- Exercise material -
.....

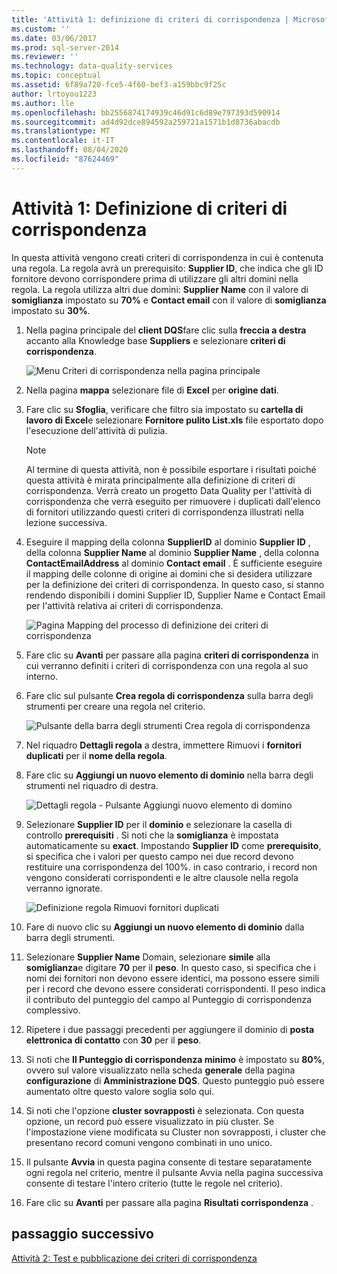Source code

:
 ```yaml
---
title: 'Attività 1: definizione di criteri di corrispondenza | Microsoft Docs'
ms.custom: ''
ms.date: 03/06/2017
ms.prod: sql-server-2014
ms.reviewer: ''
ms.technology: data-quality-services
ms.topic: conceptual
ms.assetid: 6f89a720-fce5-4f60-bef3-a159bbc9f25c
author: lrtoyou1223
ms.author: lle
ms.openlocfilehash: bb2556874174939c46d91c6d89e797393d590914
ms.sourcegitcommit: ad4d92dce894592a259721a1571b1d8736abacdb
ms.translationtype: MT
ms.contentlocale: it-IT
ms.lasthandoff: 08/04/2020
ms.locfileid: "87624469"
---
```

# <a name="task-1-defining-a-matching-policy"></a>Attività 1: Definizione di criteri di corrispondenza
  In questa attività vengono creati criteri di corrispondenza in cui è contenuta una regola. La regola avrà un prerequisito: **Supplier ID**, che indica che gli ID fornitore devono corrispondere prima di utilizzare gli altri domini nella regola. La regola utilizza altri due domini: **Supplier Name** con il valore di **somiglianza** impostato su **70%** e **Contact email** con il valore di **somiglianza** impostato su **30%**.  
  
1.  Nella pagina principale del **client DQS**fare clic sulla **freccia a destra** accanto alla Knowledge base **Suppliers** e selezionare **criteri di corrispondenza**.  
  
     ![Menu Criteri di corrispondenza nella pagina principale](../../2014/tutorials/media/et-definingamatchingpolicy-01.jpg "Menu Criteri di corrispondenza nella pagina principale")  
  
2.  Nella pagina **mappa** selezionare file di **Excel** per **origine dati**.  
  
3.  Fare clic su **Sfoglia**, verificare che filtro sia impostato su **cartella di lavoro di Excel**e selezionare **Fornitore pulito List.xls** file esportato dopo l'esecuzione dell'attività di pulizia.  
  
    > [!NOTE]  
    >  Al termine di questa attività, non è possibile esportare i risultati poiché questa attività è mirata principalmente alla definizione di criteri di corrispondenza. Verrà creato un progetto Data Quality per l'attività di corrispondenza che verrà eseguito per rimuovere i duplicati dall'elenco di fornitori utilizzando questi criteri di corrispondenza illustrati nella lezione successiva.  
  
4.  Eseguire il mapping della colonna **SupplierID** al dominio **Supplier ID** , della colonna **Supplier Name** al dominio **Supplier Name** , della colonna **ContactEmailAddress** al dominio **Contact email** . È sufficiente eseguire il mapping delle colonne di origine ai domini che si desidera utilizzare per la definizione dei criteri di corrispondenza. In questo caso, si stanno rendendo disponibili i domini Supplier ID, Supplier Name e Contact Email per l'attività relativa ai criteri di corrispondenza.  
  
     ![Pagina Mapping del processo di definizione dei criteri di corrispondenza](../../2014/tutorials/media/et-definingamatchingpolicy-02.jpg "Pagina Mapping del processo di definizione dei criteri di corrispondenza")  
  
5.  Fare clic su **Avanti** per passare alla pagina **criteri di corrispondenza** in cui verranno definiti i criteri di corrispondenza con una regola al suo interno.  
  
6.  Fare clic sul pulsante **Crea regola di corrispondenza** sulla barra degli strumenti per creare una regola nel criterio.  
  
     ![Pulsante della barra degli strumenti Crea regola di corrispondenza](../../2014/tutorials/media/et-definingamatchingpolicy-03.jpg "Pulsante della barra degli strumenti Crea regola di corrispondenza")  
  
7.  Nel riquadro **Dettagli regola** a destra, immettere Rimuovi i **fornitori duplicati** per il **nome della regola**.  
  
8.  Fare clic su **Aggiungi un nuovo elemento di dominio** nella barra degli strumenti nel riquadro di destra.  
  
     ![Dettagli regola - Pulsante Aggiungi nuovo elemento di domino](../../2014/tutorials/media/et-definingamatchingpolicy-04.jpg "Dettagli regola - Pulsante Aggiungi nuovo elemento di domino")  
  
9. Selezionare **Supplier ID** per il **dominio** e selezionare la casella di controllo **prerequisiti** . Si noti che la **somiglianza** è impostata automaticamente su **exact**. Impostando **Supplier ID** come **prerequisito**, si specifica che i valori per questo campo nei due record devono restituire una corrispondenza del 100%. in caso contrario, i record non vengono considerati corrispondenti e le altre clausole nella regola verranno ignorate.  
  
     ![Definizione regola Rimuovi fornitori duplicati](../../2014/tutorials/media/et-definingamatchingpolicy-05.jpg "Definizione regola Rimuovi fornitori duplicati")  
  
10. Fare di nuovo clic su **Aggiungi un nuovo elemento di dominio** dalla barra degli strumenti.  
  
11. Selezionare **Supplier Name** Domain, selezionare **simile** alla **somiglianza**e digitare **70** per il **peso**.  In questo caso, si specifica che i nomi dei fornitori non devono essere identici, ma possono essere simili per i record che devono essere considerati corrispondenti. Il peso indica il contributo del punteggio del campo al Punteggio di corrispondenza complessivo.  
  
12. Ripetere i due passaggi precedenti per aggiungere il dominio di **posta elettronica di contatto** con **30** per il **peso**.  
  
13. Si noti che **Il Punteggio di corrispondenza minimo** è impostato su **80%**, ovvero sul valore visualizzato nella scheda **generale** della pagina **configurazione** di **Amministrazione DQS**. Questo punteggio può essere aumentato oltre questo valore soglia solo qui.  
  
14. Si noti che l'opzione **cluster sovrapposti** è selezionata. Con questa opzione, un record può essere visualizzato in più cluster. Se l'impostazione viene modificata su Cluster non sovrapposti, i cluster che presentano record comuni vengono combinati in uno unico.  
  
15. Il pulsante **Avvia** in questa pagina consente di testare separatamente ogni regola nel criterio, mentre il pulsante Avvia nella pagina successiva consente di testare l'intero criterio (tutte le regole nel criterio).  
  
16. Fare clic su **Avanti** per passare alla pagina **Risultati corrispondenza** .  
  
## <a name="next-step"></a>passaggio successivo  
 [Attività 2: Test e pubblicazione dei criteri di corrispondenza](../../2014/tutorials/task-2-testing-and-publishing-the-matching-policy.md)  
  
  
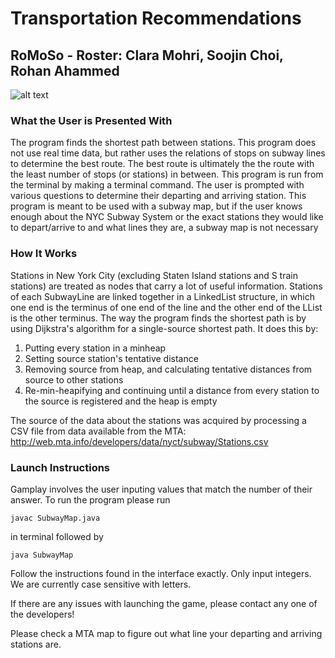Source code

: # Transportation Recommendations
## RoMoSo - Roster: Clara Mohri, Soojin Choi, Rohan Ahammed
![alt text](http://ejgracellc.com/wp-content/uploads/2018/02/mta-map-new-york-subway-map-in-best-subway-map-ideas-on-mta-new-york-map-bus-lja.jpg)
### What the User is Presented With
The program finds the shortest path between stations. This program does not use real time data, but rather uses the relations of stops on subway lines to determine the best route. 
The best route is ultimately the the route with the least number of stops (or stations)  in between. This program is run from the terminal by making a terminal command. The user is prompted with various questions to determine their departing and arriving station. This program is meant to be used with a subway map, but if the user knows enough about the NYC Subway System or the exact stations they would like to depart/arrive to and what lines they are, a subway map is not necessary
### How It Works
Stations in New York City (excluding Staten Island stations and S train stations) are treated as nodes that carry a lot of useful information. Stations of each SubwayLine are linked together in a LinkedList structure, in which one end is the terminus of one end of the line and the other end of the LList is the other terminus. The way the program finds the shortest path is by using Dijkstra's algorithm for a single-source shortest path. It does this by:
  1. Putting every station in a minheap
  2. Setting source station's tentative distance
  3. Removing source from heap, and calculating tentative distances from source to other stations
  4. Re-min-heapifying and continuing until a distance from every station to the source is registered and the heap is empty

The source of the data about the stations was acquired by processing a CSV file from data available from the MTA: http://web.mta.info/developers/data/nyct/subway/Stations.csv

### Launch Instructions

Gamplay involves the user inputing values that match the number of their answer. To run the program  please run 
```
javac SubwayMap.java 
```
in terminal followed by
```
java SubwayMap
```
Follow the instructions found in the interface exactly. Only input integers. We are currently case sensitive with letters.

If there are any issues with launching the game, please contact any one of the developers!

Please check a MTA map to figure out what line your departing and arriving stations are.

.....

- What this task involves -
Reproduce the whole listing verbatim. Pictures stay out of the copy.

- Written response -
Source code

:
 ```yaml
---
title: 'Attività 1: definizione di criteri di corrispondenza | Microsoft Docs'
ms.custom: ''
ms.date: 03/06/2017
ms.prod: sql-server-2014
ms.reviewer: ''
ms.technology: data-quality-services
ms.topic: conceptual
ms.assetid: 6f89a720-fce5-4f60-bef3-a159bbc9f25c
author: lrtoyou1223
ms.author: lle
ms.openlocfilehash: bb2556874174939c46d91c6d89e797393d590914
ms.sourcegitcommit: ad4d92dce894592a259721a1571b1d8736abacdb
ms.translationtype: MT
ms.contentlocale: it-IT
ms.lasthandoff: 08/04/2020
ms.locfileid: "87624469"
---
```

# <a name="task-1-defining-a-matching-policy"></a>Attività 1: Definizione di criteri di corrispondenza
  In questa attività vengono creati criteri di corrispondenza in cui è contenuta una regola. La regola avrà un prerequisito: **Supplier ID**, che indica che gli ID fornitore devono corrispondere prima di utilizzare gli altri domini nella regola. La regola utilizza altri due domini: **Supplier Name** con il valore di **somiglianza** impostato su **70%** e **Contact email** con il valore di **somiglianza** impostato su **30%**.  
  
1.  Nella pagina principale del **client DQS**fare clic sulla **freccia a destra** accanto alla Knowledge base **Suppliers** e selezionare **criteri di corrispondenza**.  
  
     ![Menu Criteri di corrispondenza nella pagina principale](../../2014/tutorials/media/et-definingamatchingpolicy-01.jpg "Menu Criteri di corrispondenza nella pagina principale")  
  
2.  Nella pagina **mappa** selezionare file di **Excel** per **origine dati**.  
  
3.  Fare clic su **Sfoglia**, verificare che filtro sia impostato su **cartella di lavoro di Excel**e selezionare **Fornitore pulito List.xls** file esportato dopo l'esecuzione dell'attività di pulizia.  
  
    > [!NOTE]  
    >  Al termine di questa attività, non è possibile esportare i risultati poiché questa attività è mirata principalmente alla definizione di criteri di corrispondenza. Verrà creato un progetto Data Quality per l'attività di corrispondenza che verrà eseguito per rimuovere i duplicati dall'elenco di fornitori utilizzando questi criteri di corrispondenza illustrati nella lezione successiva.  
  
4.  Eseguire il mapping della colonna **SupplierID** al dominio **Supplier ID** , della colonna **Supplier Name** al dominio **Supplier Name** , della colonna **ContactEmailAddress** al dominio **Contact email** . È sufficiente eseguire il mapping delle colonne di origine ai domini che si desidera utilizzare per la definizione dei criteri di corrispondenza. In questo caso, si stanno rendendo disponibili i domini Supplier ID, Supplier Name e Contact Email per l'attività relativa ai criteri di corrispondenza.  
  
     ![Pagina Mapping del processo di definizione dei criteri di corrispondenza](../../2014/tutorials/media/et-definingamatchingpolicy-02.jpg "Pagina Mapping del processo di definizione dei criteri di corrispondenza")  
  
5.  Fare clic su **Avanti** per passare alla pagina **criteri di corrispondenza** in cui verranno definiti i criteri di corrispondenza con una regola al suo interno.  
  
6.  Fare clic sul pulsante **Crea regola di corrispondenza** sulla barra degli strumenti per creare una regola nel criterio.  
  
     ![Pulsante della barra degli strumenti Crea regola di corrispondenza](../../2014/tutorials/media/et-definingamatchingpolicy-03.jpg "Pulsante della barra degli strumenti Crea regola di corrispondenza")  
  
7.  Nel riquadro **Dettagli regola** a destra, immettere Rimuovi i **fornitori duplicati** per il **nome della regola**.  
  
8.  Fare clic su **Aggiungi un nuovo elemento di dominio** nella barra degli strumenti nel riquadro di destra.  
  
     ![Dettagli regola - Pulsante Aggiungi nuovo elemento di domino](../../2014/tutorials/media/et-definingamatchingpolicy-04.jpg "Dettagli regola - Pulsante Aggiungi nuovo elemento di domino")  
  
9. Selezionare **Supplier ID** per il **dominio** e selezionare la casella di controllo **prerequisiti** . Si noti che la **somiglianza** è impostata automaticamente su **exact**. Impostando **Supplier ID** come **prerequisito**, si specifica che i valori per questo campo nei due record devono restituire una corrispondenza del 100%. in caso contrario, i record non vengono considerati corrispondenti e le altre clausole nella regola verranno ignorate.  
  
     ![Definizione regola Rimuovi fornitori duplicati](../../2014/tutorials/media/et-definingamatchingpolicy-05.jpg "Definizione regola Rimuovi fornitori duplicati")  
  
10. Fare di nuovo clic su **Aggiungi un nuovo elemento di dominio** dalla barra degli strumenti.  
  
11. Selezionare **Supplier Name** Domain, selezionare **simile** alla **somiglianza**e digitare **70** per il **peso**.  In questo caso, si specifica che i nomi dei fornitori non devono essere identici, ma possono essere simili per i record che devono essere considerati corrispondenti. Il peso indica il contributo del punteggio del campo al Punteggio di corrispondenza complessivo.  
  
12. Ripetere i due passaggi precedenti per aggiungere il dominio di **posta elettronica di contatto** con **30** per il **peso**.  
  
13. Si noti che **Il Punteggio di corrispondenza minimo** è impostato su **80%**, ovvero sul valore visualizzato nella scheda **generale** della pagina **configurazione** di **Amministrazione DQS**. Questo punteggio può essere aumentato oltre questo valore soglia solo qui.  
  
14. Si noti che l'opzione **cluster sovrapposti** è selezionata. Con questa opzione, un record può essere visualizzato in più cluster. Se l'impostazione viene modificata su Cluster non sovrapposti, i cluster che presentano record comuni vengono combinati in uno unico.  
  
15. Il pulsante **Avvia** in questa pagina consente di testare separatamente ogni regola nel criterio, mentre il pulsante Avvia nella pagina successiva consente di testare l'intero criterio (tutte le regole nel criterio).  
  
16. Fare clic su **Avanti** per passare alla pagina **Risultati corrispondenza** .  
  
## <a name="next-step"></a>passaggio successivo  
 [Attività 2: Test e pubblicazione dei criteri di corrispondenza](../../2014/tutorials/task-2-testing-and-publishing-the-matching-policy.md)  
  
  
Source code

: # Transportation Recommendations
## RoMoSo - Roster: Clara Mohri, Soojin Choi, Rohan Ahammed
![alt text](http://ejgracellc.com/wp-content/uploads/2018/02/mta-map-new-york-subway-map-in-best-subway-map-ideas-on-mta-new-york-map-bus-lja.jpg)
### What the User is Presented With
The program finds the shortest path between stations. This program does not use real time data, but rather uses the relations of stops on subway lines to determine the best route. 
The best route is ultimately the the route with the least number of stops (or stations)  in between. This program is run from the terminal by making a terminal command. The user is prompted with various questions to determine their departing and arriving station. This program is meant to be used with a subway map, but if the user knows enough about the NYC Subway System or the exact stations they would like to depart/arrive to and what lines they are, a subway map is not necessary
### How It Works
Stations in New York City (excluding Staten Island stations and S train stations) are treated as nodes that carry a lot of useful information. Stations of each SubwayLine are linked together in a LinkedList structure, in which one end is the terminus of one end of the line and the other end of the LList is the other terminus. The way the program finds the shortest path is by using Dijkstra's algorithm for a single-source shortest path. It does this by:
  1. Putting every station in a minheap
  2. Setting source station's tentative distance
  3. Removing source from heap, and calculating tentative distances from source to other stations
  4. Re-min-heapifying and continuing until a distance from every station to the source is registered and the heap is empty

The source of the data about the stations was acquired by processing a CSV file from data available from the MTA: http://web.mta.info/developers/data/nyct/subway/Stations.csv

### Launch Instructions

Gamplay involves the user inputing values that match the number of their answer. To run the program  please run 
```
javac SubwayMap.java 
```
in terminal followed by
```
java SubwayMap
```
Follow the instructions found in the interface exactly. Only input integers. We are currently case sensitive with letters.

If there are any issues with launching the game, please contact any one of the developers!

Please check a MTA map to figure out what line your departing and arriving stations are.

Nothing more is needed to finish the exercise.